Task prompt: Show every line of the data where the word "file" can be found.

Data shown:
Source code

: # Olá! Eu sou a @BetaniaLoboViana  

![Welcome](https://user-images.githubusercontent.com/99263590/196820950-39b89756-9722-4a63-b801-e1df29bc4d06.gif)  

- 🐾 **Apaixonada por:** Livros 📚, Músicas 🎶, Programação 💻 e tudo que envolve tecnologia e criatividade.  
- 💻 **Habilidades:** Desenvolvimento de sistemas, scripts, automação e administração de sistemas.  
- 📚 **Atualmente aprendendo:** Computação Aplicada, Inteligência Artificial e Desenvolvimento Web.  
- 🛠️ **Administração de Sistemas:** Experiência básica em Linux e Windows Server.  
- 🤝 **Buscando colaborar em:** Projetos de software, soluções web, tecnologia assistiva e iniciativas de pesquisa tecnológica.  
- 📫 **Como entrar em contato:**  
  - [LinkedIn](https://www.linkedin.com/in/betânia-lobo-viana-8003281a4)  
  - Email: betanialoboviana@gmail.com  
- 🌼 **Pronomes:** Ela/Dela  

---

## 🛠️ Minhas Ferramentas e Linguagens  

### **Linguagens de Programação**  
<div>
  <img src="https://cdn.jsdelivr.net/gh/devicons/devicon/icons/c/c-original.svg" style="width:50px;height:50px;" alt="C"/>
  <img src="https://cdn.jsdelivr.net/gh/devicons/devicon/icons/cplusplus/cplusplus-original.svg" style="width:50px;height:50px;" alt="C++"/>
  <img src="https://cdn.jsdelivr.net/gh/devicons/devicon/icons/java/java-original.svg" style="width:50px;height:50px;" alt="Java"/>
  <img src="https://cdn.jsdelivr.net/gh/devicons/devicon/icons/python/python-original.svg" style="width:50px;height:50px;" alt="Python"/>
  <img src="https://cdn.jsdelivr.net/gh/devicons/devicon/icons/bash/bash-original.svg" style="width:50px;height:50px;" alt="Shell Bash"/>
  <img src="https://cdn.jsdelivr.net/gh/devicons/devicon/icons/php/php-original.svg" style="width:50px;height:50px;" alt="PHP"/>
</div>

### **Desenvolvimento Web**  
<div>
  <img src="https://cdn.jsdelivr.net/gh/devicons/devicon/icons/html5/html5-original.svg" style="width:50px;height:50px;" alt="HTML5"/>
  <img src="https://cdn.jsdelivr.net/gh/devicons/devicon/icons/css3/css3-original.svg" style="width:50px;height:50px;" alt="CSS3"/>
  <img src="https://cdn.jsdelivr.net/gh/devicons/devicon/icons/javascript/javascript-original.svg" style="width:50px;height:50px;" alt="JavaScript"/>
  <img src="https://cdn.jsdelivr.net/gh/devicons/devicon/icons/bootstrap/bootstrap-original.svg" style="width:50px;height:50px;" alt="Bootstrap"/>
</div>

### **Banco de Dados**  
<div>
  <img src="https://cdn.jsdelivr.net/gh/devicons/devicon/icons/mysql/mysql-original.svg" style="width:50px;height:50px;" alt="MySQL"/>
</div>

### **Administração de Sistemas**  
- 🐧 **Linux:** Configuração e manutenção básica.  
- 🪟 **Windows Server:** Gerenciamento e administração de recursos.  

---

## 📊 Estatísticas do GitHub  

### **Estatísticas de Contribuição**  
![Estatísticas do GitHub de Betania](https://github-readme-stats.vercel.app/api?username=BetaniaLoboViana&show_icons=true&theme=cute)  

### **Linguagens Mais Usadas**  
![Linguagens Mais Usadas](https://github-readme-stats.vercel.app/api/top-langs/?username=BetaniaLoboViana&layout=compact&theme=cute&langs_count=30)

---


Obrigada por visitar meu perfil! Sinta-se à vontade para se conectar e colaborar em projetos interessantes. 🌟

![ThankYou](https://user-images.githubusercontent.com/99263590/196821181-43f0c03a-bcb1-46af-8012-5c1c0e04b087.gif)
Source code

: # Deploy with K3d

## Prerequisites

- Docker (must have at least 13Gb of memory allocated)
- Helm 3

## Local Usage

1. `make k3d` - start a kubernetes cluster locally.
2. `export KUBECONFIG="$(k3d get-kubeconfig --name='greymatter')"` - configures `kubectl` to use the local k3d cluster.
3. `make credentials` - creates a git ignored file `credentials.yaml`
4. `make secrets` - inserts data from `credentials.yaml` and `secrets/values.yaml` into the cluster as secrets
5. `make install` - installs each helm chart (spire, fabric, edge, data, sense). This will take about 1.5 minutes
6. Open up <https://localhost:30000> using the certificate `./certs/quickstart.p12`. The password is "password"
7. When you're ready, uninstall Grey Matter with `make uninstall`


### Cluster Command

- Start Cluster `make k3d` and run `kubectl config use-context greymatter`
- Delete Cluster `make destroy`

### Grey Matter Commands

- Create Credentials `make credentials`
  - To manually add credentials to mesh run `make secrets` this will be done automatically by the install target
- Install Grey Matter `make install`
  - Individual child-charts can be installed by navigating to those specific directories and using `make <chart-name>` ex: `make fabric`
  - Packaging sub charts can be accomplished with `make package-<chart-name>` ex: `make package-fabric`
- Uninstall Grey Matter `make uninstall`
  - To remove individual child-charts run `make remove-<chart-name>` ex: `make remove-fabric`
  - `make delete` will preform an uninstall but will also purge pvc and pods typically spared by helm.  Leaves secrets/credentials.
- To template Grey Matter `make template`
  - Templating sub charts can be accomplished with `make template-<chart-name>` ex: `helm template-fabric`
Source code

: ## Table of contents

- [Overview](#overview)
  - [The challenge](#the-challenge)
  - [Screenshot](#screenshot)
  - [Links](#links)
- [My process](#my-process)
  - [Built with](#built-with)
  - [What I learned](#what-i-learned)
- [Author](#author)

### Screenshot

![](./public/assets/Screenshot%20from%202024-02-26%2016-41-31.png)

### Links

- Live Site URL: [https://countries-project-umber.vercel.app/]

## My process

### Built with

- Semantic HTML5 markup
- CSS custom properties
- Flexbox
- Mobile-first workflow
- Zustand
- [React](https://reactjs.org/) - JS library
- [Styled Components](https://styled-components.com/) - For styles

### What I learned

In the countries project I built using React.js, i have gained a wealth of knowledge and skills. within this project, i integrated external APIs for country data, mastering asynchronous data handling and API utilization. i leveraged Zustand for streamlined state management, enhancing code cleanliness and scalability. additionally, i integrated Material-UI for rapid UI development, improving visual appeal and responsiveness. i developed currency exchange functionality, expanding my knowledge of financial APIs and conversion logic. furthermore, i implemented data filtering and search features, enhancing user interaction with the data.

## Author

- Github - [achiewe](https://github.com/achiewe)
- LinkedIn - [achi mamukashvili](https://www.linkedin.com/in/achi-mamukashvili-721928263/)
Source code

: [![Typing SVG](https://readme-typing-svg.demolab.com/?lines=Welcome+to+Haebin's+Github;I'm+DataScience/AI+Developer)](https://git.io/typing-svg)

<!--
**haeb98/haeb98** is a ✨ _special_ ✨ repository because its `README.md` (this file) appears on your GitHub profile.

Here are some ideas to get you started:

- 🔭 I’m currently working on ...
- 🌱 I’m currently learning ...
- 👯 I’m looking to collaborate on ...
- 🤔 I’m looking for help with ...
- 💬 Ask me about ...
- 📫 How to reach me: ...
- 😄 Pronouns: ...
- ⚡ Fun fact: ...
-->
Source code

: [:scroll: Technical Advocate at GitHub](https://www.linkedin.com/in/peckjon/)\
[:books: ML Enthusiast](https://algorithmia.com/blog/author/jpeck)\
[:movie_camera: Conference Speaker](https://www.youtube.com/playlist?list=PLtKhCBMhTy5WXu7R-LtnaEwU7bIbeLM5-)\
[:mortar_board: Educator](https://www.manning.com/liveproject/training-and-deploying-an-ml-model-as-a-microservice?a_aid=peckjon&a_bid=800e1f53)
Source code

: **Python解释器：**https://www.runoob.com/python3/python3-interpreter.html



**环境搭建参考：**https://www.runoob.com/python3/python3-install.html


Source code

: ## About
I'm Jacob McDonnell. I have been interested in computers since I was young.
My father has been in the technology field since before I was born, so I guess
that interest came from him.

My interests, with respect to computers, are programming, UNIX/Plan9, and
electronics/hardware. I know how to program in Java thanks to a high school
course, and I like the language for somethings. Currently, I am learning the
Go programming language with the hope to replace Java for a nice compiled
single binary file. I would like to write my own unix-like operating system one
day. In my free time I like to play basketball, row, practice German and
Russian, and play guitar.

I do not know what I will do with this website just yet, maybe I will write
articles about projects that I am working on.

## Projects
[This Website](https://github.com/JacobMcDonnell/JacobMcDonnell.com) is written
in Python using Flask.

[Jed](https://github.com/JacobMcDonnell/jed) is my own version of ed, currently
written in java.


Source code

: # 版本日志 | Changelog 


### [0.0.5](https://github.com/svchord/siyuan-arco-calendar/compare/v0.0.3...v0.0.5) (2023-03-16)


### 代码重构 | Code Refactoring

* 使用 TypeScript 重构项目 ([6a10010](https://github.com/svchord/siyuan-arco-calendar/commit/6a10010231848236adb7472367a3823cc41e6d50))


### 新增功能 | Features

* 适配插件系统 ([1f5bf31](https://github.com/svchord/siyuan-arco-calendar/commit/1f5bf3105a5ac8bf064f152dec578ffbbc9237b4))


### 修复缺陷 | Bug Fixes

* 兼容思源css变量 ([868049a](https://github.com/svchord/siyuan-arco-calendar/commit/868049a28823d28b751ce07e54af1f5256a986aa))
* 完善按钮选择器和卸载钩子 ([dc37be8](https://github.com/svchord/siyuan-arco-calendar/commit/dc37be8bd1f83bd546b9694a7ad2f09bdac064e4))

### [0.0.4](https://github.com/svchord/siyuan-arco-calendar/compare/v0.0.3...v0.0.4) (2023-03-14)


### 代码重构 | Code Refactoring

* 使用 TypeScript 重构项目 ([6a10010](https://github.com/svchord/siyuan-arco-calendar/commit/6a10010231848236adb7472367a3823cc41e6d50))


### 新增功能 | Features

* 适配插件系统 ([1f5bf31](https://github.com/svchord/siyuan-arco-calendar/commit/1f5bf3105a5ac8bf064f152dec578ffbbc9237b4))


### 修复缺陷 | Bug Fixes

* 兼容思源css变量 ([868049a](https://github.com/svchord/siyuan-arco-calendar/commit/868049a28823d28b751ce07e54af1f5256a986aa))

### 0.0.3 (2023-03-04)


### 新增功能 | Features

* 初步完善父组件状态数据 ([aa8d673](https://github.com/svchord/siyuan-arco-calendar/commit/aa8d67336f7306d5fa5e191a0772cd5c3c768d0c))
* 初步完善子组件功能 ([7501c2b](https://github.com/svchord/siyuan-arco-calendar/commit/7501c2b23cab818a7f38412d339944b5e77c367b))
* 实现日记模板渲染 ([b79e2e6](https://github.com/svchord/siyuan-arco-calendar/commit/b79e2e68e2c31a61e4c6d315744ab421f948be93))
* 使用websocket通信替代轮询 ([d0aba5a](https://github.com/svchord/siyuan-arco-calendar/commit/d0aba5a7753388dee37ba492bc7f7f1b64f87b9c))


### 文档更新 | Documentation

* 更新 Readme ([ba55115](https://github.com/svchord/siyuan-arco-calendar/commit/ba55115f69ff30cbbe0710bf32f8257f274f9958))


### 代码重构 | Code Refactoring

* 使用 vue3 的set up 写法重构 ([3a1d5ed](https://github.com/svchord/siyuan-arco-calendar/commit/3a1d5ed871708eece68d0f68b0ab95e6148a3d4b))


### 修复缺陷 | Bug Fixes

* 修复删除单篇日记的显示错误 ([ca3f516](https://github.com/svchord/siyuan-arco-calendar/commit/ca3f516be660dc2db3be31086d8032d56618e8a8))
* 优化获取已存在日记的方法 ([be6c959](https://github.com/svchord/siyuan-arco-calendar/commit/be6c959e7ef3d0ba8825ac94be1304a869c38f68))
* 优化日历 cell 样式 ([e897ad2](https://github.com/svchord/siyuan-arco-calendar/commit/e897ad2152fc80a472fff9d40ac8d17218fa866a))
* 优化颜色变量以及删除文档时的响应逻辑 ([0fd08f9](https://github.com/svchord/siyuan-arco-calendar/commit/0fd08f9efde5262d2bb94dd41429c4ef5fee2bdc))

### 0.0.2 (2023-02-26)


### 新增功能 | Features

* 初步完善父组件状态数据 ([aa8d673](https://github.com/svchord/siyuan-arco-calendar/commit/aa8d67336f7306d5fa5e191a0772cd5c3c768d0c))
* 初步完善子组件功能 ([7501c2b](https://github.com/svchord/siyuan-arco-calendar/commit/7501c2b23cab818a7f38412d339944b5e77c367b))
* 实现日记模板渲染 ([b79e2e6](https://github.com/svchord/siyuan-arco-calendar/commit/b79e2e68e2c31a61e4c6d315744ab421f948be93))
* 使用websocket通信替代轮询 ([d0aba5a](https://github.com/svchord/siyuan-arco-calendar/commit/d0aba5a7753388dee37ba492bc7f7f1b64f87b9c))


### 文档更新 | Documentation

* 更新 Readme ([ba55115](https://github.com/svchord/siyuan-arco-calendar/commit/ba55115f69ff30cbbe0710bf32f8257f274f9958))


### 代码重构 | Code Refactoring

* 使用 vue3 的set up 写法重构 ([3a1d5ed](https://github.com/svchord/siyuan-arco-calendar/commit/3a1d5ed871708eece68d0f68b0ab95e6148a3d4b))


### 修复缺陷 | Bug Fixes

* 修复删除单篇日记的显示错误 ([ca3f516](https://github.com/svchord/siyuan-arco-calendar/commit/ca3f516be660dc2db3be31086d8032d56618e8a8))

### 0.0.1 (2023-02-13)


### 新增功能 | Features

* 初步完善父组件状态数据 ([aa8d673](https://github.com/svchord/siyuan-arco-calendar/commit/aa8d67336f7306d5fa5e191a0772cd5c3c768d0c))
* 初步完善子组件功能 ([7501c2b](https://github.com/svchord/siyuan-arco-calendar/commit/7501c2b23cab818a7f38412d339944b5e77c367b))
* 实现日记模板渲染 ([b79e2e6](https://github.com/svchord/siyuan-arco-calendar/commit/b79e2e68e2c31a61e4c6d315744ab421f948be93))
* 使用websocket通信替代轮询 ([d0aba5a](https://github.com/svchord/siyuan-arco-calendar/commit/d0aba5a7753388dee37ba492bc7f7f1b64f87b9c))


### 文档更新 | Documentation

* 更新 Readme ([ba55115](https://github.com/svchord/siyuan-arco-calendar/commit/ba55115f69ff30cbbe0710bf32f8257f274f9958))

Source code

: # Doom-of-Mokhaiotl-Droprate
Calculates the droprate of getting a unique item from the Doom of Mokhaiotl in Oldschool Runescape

Result:
3. `make credentials` - creates a git ignored file `credentials.yaml`
**haeb98/haeb98** is a ✨ _special_ ✨ repository because its `README.md` (this file) appears on your GitHub profile.
single binary file. I would like to write my own unix-like operating system one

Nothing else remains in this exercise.